As the distribution of the examined datasets proved to be different over this space, selections that were made over one dataset usually ended in an empty selection over the other one, making a the comparative approach ineffective. For this reason, we developed a distribution-aware selection tool that translates a selection over one distribution into a more alike selection over another distribution, as shown in Figure 3. It is a linear transformation of the XY space based on data distribution. This technique can be generalized to different datasets; however, a decision has to be made over the formal nature of their distribution to define the linear mapping. In this case, preliminary visualization experiments showed a power law-type distribution; thus, a measure of its powerlaw had to be taken into account (for a normal distribution, for example, its median and variance should determine the outcome mapping).
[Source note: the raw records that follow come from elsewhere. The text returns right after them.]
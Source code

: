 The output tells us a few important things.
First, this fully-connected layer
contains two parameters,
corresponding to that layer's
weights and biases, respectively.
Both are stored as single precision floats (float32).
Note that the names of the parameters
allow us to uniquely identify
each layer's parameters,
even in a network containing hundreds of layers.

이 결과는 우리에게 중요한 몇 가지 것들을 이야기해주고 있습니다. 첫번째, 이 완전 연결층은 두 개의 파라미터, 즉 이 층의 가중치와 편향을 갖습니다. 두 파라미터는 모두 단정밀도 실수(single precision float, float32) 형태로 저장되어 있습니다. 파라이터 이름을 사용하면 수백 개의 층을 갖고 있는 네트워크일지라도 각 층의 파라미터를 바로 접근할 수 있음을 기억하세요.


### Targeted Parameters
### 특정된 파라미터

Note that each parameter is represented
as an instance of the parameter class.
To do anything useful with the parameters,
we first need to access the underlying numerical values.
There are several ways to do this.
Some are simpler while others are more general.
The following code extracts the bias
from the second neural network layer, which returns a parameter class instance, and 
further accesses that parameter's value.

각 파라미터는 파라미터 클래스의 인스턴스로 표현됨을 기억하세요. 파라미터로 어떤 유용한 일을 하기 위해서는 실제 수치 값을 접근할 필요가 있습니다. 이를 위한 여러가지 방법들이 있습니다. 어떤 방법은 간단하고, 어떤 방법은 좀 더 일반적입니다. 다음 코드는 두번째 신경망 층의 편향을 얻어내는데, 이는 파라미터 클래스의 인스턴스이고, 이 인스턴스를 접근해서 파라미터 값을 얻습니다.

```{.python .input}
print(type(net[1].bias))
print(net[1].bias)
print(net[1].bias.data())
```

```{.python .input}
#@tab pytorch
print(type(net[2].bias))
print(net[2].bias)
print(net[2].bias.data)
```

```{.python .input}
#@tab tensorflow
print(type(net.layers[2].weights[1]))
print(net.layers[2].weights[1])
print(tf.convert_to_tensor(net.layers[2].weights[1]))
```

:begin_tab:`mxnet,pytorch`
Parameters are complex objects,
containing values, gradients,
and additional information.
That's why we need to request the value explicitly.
In order to determine the mapping for the distribution-aware tool, the method is as follows: (1) for each dimension, sort the data according to that dimension and determine the threshold at which the highest ranking elements are equal in value to all the others; and, (2) this threshold is then the value of the scale factor k i for dataset i. The mapping of coordinate x j from coordinate x i is given by
x j = ( x i / k i ) k j .
For the particular case of mobility flows, we deemed that using this technique only in the magnitude dimension was the most sensible choice, because using distribution-aware selection over distance would change the original meaning of a selection.

4.6. OD Matrix

We present two optimizations, in terms of our design requirements, for the OD matrix: (1) a disaggregated layout option for showing zonal flows (R1); and, (2) a color encoding for mode split following the color map previously defined (R3).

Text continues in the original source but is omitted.